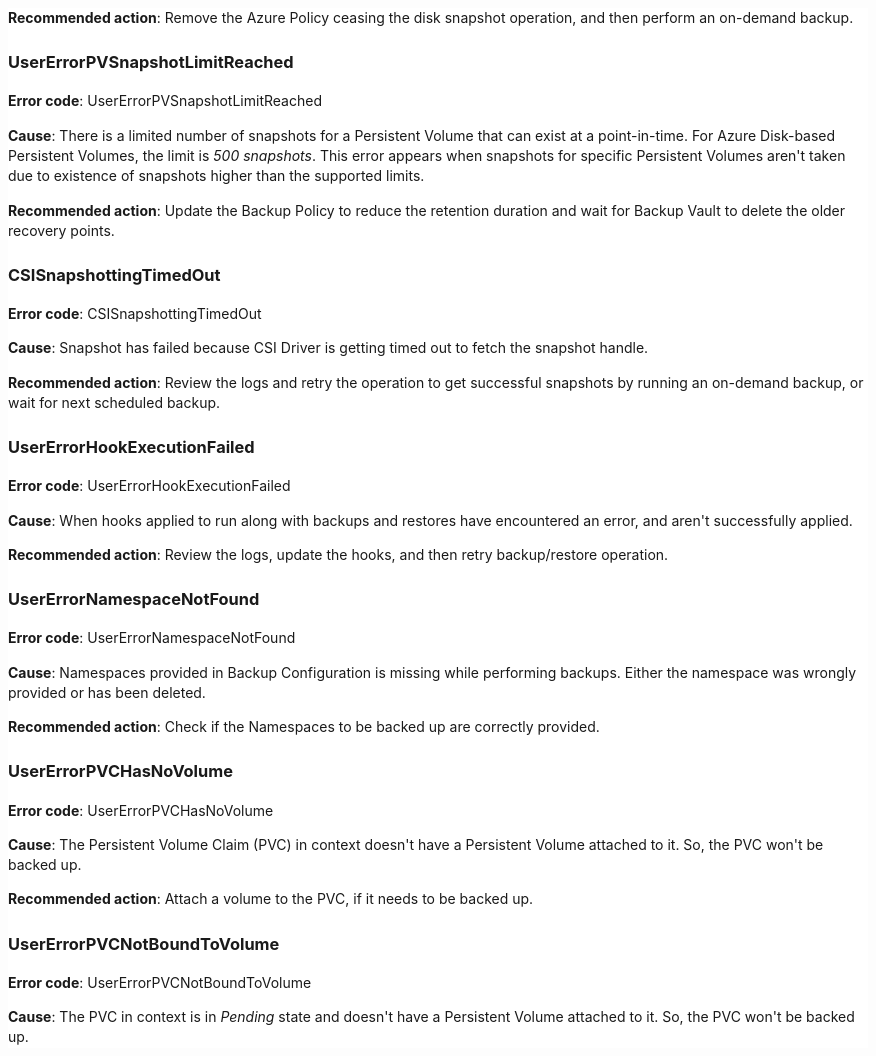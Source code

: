 **Recommended action**: Remove the Azure Policy ceasing the disk snapshot operation, and then perform an on-demand backup.

### UserErrorPVSnapshotLimitReached

**Error code**: UserErrorPVSnapshotLimitReached

**Cause**: There is a limited number of snapshots for a Persistent Volume that can exist at a point-in-time. For Azure Disk-based Persistent Volumes, the limit is *500 snapshots*. This error appears when snapshots for specific Persistent Volumes aren't taken due to existence of snapshots higher than the supported limits.

**Recommended action**: Update the Backup Policy to reduce the retention duration and wait for Backup Vault to delete the older recovery points.

### CSISnapshottingTimedOut

**Error code**: CSISnapshottingTimedOut

**Cause**: Snapshot has failed because CSI Driver is getting timed out to fetch the snapshot handle.  

**Recommended action**: Review the logs and retry the operation to get successful snapshots by running an on-demand backup, or wait for next scheduled backup.

### UserErrorHookExecutionFailed

**Error code**: UserErrorHookExecutionFailed

**Cause**: When hooks applied to run along with backups and restores have encountered an error, and aren't successfully applied.

**Recommended action**: Review the logs, update the hooks, and then retry backup/restore operation.

### UserErrorNamespaceNotFound

**Error code**: UserErrorNamespaceNotFound

**Cause**: Namespaces provided in Backup Configuration is missing while performing backups. Either the namespace was wrongly provided or has been deleted.

**Recommended action**: Check if the Namespaces to be backed up are correctly provided.

### UserErrorPVCHasNoVolume

**Error code**: UserErrorPVCHasNoVolume

**Cause**: The Persistent Volume Claim (PVC) in context doesn't have a Persistent Volume attached to it. So, the PVC won't be backed up.

**Recommended action**: Attach a volume to the PVC, if it needs to be backed up.

### UserErrorPVCNotBoundToVolume

**Error code**: UserErrorPVCNotBoundToVolume

**Cause**: The PVC in context is in *Pending* state and doesn't have a Persistent Volume attached to it. So, the PVC won't be backed up.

★ ★ ★ ★ ★

* _Problem to solve_: Only one thing belongs in the reply: the exact lines of the listing above, from the one with "aren't successfully applied." through its last line.

* _Reply_:
**Cause**: When hooks applied to run along with backups and restores have encountered an error, and aren't successfully applied.

**Recommended action**: Review the logs, update the hooks, and then retry backup/restore operation.

### UserErrorNamespaceNotFound

**Error code**: UserErrorNamespaceNotFound

**Cause**: Namespaces provided in Backup Configuration is missing while performing backups. Either the namespace was wrongly provided or has been deleted.

**Recommended action**: Check if the Namespaces to be backed up are correctly provided.

### UserErrorPVCHasNoVolume

**Error code**: UserErrorPVCHasNoVolume

**Cause**: The Persistent Volume Claim (PVC) in context doesn't have a Persistent Volume attached to it. So, the PVC won't be backed up.

**Recommended action**: Attach a volume to the PVC, if it needs to be backed up.

### UserErrorPVCNotBoundToVolume

**Error code**: UserErrorPVCNotBoundToVolume

**Cause**: The PVC in context is in *Pending* state and doesn't have a Persistent Volume attached to it. So, the PVC won't be backed up.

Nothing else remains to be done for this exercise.